777

joined 5 years ago
[–] 777@lemmy.ml 5 points 11 months ago

I’m reading this as a play to allow communities to have their own paid for areas and Reddit takes a cut in exchange for hosting this.

I recall a while back they were looking at a way to financially compensate major contributors and moderators, so possibly this idea is being revisited in a way.

Right now though, most people contribute to communities to share their knowledge or creativity and to connect with others- and monetisation might be there in the background but isn’t a first class feature of the platform. It makes business sense to make this play, even though it’ll make the site worse.

To conclude: Reddit becomes an only fans competitor. Calling it now.

[–] 777@lemmy.ml 2 points 11 months ago

Passkeys (depending on implementation) are more resistant to info stealer viruses.

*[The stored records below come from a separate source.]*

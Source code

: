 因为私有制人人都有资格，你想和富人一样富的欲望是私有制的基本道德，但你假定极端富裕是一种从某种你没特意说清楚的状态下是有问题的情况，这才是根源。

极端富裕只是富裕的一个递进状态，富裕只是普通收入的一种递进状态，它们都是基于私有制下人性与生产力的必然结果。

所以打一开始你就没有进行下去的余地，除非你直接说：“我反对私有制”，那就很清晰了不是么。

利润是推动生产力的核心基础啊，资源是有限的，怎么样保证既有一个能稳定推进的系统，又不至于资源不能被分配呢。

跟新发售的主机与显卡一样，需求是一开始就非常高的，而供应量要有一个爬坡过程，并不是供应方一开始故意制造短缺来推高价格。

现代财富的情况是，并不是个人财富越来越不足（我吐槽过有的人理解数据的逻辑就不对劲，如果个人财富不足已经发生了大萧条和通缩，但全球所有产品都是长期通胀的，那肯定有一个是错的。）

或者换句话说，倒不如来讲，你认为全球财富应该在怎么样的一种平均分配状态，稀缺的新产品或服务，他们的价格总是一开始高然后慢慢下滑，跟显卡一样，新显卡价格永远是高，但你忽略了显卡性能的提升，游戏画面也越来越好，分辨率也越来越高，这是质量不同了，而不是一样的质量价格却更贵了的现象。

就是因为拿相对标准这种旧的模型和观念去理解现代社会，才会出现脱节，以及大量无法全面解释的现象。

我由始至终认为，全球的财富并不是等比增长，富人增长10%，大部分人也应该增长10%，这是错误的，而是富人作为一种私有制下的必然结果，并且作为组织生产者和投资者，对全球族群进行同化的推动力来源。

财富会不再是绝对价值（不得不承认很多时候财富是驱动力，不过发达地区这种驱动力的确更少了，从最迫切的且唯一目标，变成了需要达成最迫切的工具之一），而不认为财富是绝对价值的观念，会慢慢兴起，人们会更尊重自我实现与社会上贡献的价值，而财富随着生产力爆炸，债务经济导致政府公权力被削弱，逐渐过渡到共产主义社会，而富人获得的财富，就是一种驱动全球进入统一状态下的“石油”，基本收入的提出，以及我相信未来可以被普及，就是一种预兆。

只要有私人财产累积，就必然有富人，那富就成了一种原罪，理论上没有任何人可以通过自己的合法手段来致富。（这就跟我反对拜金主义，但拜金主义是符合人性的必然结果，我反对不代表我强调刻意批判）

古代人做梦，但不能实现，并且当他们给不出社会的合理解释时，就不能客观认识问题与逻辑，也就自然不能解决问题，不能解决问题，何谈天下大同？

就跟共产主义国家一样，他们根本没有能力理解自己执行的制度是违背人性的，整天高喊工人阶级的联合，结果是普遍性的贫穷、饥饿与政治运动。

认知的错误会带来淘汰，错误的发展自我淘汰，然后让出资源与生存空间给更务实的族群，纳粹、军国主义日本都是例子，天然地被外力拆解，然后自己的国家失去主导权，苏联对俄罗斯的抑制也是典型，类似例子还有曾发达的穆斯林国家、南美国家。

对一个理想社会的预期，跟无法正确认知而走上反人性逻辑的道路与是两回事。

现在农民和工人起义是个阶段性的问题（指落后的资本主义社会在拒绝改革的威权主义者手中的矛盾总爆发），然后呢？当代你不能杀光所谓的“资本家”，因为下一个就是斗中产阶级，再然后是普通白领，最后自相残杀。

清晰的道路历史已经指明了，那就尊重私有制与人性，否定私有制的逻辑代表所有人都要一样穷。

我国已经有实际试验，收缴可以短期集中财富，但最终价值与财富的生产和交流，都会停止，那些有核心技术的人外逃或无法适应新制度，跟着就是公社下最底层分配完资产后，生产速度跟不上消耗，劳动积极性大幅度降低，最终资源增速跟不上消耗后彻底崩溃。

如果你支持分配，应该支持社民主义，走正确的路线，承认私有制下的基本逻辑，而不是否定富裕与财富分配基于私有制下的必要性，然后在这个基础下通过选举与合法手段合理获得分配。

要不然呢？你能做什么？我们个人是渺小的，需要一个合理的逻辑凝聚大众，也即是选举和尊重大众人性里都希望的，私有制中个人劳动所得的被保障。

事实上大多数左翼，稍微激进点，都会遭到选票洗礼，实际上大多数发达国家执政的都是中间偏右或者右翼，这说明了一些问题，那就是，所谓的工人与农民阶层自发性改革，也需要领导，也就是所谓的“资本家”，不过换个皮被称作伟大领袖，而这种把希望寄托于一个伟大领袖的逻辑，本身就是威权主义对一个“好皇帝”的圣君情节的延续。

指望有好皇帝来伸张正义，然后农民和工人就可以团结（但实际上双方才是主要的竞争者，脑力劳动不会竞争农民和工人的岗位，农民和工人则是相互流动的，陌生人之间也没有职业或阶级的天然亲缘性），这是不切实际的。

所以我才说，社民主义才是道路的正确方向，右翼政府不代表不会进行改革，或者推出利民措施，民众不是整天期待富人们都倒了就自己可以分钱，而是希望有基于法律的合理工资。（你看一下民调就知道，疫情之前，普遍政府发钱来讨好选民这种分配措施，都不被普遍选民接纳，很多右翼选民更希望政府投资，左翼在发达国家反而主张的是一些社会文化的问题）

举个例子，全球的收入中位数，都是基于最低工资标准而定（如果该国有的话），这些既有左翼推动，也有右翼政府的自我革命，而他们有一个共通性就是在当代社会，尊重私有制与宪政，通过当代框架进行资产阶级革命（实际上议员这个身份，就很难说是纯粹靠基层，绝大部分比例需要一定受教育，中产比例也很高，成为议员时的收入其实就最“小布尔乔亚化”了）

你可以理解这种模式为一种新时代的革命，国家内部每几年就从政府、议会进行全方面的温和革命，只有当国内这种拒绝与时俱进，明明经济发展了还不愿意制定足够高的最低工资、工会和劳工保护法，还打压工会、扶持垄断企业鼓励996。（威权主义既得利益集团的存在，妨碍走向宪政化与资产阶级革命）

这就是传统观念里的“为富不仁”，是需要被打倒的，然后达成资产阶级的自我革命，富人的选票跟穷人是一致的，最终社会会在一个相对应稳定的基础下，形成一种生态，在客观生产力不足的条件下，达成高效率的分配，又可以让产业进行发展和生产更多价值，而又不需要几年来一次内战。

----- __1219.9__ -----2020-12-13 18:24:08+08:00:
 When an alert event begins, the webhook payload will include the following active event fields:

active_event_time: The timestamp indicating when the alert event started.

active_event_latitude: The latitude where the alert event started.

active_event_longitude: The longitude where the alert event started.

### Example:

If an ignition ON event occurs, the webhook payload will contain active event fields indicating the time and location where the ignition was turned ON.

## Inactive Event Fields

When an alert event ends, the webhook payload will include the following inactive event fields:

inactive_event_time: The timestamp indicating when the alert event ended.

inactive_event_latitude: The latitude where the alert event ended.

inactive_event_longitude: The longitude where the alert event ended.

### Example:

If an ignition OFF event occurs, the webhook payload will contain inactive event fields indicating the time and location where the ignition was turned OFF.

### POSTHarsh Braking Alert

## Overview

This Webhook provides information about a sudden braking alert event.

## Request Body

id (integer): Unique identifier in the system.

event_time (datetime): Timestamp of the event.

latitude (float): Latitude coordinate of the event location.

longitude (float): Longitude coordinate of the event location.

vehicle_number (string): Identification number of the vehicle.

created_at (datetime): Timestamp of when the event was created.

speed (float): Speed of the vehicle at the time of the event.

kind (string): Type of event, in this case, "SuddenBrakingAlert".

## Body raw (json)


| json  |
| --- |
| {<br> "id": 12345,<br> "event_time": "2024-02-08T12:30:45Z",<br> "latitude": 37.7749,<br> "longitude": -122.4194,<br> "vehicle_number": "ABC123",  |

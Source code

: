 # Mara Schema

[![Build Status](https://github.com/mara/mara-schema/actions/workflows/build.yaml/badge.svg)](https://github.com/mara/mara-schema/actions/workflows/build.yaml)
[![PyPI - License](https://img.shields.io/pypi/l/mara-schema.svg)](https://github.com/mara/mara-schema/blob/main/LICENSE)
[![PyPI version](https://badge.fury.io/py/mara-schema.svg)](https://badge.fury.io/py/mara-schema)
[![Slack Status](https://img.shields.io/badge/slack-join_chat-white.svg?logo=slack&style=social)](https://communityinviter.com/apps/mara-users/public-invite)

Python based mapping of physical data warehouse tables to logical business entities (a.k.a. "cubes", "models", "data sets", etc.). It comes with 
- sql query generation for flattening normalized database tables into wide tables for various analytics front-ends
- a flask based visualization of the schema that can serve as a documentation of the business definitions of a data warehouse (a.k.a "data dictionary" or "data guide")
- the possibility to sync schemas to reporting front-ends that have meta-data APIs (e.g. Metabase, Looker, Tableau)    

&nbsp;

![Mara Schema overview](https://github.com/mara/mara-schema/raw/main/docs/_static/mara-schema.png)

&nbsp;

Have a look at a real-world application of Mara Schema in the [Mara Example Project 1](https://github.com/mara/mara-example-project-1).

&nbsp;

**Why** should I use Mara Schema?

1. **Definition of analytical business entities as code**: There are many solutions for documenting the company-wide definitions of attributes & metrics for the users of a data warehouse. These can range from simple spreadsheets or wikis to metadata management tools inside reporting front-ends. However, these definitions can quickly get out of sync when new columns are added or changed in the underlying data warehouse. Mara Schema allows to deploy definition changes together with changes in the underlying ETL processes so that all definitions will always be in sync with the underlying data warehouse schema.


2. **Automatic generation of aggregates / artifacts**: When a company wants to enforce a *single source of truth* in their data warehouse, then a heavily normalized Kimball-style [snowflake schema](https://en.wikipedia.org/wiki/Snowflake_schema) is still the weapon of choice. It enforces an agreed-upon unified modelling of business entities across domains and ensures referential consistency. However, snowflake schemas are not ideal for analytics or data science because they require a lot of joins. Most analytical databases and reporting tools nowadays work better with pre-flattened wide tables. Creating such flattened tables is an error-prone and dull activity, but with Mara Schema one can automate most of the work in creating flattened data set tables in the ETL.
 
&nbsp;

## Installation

The private key portion can be in your OS’s credential store and can be used to sign the challenge without being revealed to the calling application.

Of course this doesn’t work if you got rooted, but a lot of viruses of this kind try to steal what they can get as a regular user, and you can get a lot, ie AWS credentials, saved browser passwords etc.

In my view it’s cheap defense in depth.

[–] 777@lemmy.ml 2 points 11 months ago (1 children)

My son is teething so it was a loud and not at all relaxing weekend. When we were able to convince him to sleep though it was great, caught up with the Olympics and caught up with some sleep. Such is the glamorous life of a new parent.

[–] 777@lemmy.ml 2 points 2 years ago* (last edited 2 years ago) (1 children)

Well I had hoped, naiively that Reddit would respect the developer community that had helped make their website so popular. A community of developers provided apps and services for them for the simple price of a free API. I thought the APIpocolypse might happen, but I thought reddit was special somehow and they would see how beautiful and vibrant that community was and not damage it for fear of damaging the soul of the website. Yeah, that was pretty fucking naiive.

Ah well, I'll put my energy into Lemmy and Fediverse projects instead.

[–] 777@lemmy.ml 3 points 2 years ago

And no mention of what happens to their API but knowing google it either goes away entirely or totally changes with significant rework required.

Related, the reason I no longer use any google API: https://steve-yegge.medium.com/dear-google-cloud-your-deprecation-policy-is-killing-you-ee7525dc05dc

[–] 777@lemmy.ml 1 points 2 years ago

Works in the playground, but not so much when they can start the worst conflict the planet has ever seen.

[–] 777@lemmy.ml 7 points 2 years ago

I've been on the internet since pretty much the start so I've seen dozens of great communities come and go. Normally they reach some kind of malthusian breaking point where they collapse under their own weight, I think this is the first time where sheer greed caused the end though.

So yes, this is the cycle of the internet. Death is actually good for an ecosystem though, it means that new things can evolve, such as the fediverse.

I do feel sad for what will be lost though, and every time I load Apollo to remember this great app with all the care and attention put in to it will be gone at the end of the month.

[–] 777@lemmy.ml 8 points 2 years ago (10 children)

I would like to hear more about the move to Voat, what caused the failure in your opinion? I was not part of that as I had other things going on at the time.

[–] 777@lemmy.ml 1 points 2 years ago

Hacker News, a link aggregator similar to oldschool reddit before subreddits were introduced. I find it often has some interesting discussions but it's not for everybody.

[–] 777@lemmy.ml 7 points 2 years ago* (last edited 2 years ago)

Precisely, you don't have to be deeply technical to understand this, you just have to be willing to put in a little bit of work.

I also found it a little complex and daunting at first as it was my first contact with the fedirverse, and I've been on the internet since pretty much the start.

We'll make it a great place to be, and other people will see the benefits and put in the same work too.

[–] 777@lemmy.ml 5 points 2 years ago

Precisely. Investors like apps because users cannot change their user experience, disable telemetry, block ads easily, and so on. They receive push notifications which drive engagement and allow easier tracking across accounts.

[–] 777@lemmy.ml 3 points 2 years ago

I could be tempted but none of that is going to happen. Even though this move will kill the community, it won't kill it fast enough to cause a problem. There's just too much money to be made.